Wednesday, 09/21/2011 4:20:22 PM

Wednesday, September 21, 2011 4:20:22 PM

Post# of 74547
I am not refrencing the pr I am inquiring about your post #67247
where you state in your 3rd paragraph that the Gasket Guy is at least $750K in debt.

It appears QSGI was not able to obtain bank financing for this acquisition or there would be no need for a subordinated sellers note.

These always come with a higher interest rate and no company would be willing to pay 7.5% in an era when interest rates are at an all time low with conventional bank financing.

It is also apparent that The Gasket Guy is at least 750k in debt and has used it's assets as collateral.

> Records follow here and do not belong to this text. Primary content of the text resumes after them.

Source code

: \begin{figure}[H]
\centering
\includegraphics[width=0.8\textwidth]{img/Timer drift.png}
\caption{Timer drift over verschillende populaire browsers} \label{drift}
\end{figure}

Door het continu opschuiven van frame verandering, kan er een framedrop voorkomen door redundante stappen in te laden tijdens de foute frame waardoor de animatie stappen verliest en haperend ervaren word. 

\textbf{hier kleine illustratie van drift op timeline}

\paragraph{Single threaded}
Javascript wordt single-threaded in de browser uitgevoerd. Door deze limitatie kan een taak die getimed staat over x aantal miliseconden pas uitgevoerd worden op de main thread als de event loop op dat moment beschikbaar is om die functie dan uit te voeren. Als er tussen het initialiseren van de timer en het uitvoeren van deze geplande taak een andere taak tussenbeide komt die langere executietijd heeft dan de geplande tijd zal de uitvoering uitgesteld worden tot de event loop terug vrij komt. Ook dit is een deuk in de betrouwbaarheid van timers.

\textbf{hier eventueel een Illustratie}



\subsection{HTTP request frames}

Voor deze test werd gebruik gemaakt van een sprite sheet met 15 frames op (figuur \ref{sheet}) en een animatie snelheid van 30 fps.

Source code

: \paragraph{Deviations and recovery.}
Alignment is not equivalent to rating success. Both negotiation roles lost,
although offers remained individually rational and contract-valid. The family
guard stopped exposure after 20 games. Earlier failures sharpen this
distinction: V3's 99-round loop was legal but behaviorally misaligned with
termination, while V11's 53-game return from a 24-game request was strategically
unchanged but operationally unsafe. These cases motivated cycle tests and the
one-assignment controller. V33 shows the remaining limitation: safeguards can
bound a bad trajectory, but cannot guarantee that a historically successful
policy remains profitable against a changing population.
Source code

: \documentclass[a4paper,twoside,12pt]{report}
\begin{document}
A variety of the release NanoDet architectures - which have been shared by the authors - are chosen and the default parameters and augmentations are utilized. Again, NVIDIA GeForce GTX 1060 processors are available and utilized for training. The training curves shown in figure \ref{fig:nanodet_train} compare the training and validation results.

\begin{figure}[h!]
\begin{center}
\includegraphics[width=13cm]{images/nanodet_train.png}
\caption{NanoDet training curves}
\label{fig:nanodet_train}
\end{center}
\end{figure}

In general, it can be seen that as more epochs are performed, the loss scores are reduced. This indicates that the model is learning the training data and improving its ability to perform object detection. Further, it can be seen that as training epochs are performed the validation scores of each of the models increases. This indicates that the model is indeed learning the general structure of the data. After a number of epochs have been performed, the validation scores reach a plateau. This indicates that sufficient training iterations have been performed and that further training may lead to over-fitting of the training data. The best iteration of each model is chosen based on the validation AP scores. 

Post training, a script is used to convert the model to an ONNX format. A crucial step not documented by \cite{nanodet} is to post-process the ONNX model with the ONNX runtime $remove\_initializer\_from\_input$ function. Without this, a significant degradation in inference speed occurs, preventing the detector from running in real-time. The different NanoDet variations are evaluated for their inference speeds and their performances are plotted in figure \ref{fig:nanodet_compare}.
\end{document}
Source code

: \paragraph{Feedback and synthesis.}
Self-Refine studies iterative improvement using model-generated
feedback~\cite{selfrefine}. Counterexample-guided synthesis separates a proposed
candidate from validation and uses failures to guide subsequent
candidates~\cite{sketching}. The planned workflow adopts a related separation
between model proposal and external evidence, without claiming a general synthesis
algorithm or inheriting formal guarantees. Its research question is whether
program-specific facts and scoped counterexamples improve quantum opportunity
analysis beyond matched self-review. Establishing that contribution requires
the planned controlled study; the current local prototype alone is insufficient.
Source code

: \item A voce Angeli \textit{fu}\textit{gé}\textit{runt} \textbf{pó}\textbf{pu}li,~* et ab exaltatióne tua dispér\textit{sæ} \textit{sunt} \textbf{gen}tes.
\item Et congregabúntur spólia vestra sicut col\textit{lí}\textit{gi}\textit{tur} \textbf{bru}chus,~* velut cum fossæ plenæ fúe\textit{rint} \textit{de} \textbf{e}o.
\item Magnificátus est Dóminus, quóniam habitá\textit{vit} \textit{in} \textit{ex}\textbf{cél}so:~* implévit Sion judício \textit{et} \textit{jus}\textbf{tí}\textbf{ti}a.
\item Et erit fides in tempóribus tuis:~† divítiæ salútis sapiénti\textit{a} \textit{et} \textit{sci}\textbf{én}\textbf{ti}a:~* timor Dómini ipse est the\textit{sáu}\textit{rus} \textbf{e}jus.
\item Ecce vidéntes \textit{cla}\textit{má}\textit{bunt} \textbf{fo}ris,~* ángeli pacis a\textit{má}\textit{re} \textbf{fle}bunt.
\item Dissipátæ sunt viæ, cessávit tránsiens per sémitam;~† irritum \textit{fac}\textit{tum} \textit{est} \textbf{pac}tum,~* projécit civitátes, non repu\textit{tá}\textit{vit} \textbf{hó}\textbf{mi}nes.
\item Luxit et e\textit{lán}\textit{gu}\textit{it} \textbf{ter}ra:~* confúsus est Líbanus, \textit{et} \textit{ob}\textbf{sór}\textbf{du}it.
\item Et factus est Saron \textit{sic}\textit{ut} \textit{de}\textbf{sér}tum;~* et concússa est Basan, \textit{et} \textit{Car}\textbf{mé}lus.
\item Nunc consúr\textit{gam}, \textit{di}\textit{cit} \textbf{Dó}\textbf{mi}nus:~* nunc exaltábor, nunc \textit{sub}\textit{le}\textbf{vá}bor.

They are allowing QSGI to collect on their accounts receivables to pay off this debt.

Whether that is outstanding receivables or future is not stated. Either way it is about the equivalent of two years worth of profit that is not being collected by either entity since TGG is claiming about 375k in profit (unaudited) based on the last 12 months.

Found an interesting piece on the earn out provision. It appears to be a standard in the service industry that protects the buyer.



The PR reads :


QSGI INC. (Pink Sheets:QSGI) today announced that its wholly owned subsidiary, QSGI Green, Inc., has acquired certain assets of The Gasket Guy, Inc. and its related operations. The acquisition will represent 100% of QSGI Green's operations and financial results going forward. The Gasket Guy, Inc. is a leading provider of replacement gaskets for refrigeration units that provide significant energy savings for restaurants, hotels, supermarkets, fast-food chains, and other businesses nationwide. QSGI Green acquired The Gasket Guy, Inc. through an asset purchase agreement for the company's operating assets. The agreement consists of a subordinated seller's note not to exceed $412,500 maturing no later than December 5, 2016 and bears interest at a rate of 7.5% annually, an agreement by QSGI to collect approximately $725,000 of The Gasket Guy's accounts receivables to be used to satisfy existing bank debt for which the assets serve as collateral, as well as an earn-out based on QSGI Green achieving profit milestones over the next five years.

So again I'm just wondering how the $725K in receivables turned into debt?